Records from a dataset

|---|

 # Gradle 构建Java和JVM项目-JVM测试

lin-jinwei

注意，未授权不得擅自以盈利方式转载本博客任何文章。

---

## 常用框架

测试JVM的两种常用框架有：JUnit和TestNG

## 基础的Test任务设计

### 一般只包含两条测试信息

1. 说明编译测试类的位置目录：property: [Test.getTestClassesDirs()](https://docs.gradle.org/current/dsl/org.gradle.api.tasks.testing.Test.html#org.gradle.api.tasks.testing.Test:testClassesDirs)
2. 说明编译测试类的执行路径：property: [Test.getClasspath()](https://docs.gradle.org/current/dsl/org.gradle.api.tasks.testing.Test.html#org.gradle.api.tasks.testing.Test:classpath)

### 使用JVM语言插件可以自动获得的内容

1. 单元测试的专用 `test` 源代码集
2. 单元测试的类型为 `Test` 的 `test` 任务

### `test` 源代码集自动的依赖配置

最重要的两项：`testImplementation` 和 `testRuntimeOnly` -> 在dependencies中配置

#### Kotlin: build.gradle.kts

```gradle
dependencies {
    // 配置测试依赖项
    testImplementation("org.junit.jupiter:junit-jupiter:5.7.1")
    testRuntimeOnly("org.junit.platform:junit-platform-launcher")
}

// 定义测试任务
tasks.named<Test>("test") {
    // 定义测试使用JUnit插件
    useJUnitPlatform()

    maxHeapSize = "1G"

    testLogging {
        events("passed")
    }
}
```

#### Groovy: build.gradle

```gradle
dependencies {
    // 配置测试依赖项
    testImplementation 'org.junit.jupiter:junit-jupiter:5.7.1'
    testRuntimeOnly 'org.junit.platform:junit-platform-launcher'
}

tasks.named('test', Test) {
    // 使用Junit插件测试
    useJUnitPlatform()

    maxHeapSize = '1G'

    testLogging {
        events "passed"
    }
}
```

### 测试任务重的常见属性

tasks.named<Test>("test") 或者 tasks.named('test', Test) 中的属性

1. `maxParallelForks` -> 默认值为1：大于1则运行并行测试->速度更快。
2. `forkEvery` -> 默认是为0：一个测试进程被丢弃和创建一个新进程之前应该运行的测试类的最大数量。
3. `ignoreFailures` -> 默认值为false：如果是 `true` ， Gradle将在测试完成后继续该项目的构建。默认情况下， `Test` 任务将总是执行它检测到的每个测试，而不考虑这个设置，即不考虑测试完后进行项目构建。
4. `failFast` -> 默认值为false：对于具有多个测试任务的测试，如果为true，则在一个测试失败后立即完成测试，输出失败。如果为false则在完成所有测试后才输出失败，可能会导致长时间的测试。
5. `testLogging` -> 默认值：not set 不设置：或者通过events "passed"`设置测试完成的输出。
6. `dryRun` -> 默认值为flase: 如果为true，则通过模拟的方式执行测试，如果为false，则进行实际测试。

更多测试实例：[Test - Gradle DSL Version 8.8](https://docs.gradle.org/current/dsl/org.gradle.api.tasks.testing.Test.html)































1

|---|

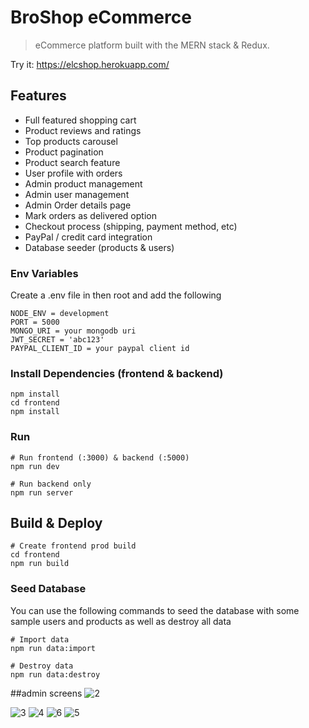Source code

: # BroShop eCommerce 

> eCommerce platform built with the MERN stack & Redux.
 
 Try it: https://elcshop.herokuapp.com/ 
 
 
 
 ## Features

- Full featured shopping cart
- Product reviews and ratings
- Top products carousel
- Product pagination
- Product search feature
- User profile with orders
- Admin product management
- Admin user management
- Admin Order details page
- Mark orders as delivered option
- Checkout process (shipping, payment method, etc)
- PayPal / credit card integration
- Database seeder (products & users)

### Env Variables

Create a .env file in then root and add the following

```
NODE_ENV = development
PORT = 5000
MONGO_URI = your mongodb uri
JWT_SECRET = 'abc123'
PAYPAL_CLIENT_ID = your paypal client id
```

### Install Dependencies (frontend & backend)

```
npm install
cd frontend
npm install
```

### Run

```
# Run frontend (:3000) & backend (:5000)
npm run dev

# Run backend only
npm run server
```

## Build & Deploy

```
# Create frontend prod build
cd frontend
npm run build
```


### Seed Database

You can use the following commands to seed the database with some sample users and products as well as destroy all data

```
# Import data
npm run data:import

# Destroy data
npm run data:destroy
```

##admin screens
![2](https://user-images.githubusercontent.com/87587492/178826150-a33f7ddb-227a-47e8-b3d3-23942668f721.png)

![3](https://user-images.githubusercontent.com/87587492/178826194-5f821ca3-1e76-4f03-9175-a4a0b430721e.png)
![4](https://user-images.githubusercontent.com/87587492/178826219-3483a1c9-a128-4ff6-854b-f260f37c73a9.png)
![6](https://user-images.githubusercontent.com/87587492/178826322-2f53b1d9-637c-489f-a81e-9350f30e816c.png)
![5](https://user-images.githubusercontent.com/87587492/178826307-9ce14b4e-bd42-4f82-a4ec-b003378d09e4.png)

|---|

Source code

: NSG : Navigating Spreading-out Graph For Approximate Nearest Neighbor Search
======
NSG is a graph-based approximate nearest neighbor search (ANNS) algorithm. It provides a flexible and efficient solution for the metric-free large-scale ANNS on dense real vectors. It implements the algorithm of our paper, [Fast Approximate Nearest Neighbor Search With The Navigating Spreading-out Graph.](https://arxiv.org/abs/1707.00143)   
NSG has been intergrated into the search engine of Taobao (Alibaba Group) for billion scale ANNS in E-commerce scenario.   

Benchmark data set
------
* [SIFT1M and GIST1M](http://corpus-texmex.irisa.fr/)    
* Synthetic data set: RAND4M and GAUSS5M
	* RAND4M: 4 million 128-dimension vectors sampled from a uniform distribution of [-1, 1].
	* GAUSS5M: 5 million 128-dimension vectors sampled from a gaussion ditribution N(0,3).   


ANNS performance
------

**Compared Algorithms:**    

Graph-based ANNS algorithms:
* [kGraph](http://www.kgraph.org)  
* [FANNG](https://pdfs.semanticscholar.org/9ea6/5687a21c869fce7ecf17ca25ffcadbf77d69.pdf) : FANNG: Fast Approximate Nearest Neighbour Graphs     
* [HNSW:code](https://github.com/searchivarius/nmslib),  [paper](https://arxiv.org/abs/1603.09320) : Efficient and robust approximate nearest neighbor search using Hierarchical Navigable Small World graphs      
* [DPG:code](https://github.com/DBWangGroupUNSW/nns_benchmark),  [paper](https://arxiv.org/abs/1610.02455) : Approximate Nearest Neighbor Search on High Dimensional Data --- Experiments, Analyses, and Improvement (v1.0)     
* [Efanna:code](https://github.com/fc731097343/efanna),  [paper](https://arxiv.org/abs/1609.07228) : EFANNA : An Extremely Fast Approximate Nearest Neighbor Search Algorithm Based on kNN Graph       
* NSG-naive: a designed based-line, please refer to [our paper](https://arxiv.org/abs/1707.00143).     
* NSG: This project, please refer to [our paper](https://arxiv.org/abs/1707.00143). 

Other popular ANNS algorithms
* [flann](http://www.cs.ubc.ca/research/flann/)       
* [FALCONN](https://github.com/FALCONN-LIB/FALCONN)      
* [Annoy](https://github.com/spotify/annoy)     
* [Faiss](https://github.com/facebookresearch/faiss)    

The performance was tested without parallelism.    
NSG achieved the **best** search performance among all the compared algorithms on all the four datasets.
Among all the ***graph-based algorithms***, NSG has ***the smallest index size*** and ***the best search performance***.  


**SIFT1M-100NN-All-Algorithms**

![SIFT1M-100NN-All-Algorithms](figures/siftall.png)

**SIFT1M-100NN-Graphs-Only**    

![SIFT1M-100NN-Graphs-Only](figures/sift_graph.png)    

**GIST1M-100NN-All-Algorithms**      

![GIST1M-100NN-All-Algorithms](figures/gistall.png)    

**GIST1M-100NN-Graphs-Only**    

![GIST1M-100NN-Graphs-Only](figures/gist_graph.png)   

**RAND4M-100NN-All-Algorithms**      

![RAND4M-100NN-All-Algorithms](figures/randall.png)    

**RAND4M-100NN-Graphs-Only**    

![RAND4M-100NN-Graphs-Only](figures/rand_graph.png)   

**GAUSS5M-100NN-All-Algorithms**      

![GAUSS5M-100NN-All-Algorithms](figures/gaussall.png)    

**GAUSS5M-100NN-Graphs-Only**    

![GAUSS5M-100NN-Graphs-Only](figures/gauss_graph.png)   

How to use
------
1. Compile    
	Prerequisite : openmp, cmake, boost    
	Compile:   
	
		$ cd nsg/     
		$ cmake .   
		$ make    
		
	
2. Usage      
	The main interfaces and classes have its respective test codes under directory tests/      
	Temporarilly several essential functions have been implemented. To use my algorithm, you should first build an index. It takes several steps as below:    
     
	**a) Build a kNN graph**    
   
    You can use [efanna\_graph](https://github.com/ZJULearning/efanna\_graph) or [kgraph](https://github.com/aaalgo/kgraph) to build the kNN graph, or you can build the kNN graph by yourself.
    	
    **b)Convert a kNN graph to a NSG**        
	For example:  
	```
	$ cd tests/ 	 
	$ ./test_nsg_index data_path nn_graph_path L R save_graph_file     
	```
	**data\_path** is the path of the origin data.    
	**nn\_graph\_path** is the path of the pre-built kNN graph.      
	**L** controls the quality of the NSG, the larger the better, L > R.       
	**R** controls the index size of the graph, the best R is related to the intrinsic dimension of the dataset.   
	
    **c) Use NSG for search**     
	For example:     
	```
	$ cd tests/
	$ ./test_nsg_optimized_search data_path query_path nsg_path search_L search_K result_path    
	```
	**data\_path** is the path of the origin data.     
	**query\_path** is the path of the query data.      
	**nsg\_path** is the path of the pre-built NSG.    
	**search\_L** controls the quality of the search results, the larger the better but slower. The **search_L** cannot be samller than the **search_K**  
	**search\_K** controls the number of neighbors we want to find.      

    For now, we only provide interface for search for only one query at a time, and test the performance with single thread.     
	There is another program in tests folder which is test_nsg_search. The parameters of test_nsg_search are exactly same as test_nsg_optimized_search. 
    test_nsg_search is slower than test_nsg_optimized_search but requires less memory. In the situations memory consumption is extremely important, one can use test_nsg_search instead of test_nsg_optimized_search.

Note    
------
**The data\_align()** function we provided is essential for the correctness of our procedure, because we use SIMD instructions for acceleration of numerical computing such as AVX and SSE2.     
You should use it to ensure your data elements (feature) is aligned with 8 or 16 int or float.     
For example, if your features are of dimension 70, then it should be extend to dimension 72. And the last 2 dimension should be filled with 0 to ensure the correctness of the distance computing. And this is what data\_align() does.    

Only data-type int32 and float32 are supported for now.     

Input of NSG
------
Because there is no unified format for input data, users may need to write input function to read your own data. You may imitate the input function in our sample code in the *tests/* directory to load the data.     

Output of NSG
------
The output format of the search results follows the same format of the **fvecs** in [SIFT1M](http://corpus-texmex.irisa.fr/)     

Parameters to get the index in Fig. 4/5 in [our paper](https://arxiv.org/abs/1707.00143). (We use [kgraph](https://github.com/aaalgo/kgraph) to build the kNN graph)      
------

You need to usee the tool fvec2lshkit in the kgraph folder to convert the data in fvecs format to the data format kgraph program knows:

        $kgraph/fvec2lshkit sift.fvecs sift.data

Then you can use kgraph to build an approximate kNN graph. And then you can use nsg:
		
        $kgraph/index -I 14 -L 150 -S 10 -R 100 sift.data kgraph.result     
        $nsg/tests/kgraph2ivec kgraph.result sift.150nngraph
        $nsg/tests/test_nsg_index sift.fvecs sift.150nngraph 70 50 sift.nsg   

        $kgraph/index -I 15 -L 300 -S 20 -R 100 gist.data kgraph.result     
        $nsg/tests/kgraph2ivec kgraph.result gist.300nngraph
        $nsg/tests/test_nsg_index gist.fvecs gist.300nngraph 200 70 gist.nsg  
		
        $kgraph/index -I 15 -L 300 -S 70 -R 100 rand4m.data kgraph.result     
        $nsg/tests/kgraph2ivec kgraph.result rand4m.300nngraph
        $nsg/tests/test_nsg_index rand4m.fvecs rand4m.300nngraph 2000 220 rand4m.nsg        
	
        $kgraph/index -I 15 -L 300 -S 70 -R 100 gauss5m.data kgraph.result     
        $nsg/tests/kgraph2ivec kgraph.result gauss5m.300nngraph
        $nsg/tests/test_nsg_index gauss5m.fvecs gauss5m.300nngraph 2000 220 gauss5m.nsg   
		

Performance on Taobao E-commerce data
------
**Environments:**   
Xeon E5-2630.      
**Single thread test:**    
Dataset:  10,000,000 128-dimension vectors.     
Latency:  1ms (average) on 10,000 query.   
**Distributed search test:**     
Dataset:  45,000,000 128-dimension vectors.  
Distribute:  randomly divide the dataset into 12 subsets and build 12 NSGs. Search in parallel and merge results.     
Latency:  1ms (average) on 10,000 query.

|---|

Please transcribe only the lines in the records above running from the line that has "# Gradle 构建Java和JVM项目-JVM测试" through the line that has "### 一般只包含两条测试信息", both included, exactly as they appear.

 # Gradle 构建Java和JVM项目-JVM测试

lin-jinwei

注意，未授权不得擅自以盈利方式转载本博客任何文章。

---

## 常用框架

测试JVM的两种常用框架有：JUnit和TestNG

## 基础的Test任务设计

### 一般只包含两条测试信息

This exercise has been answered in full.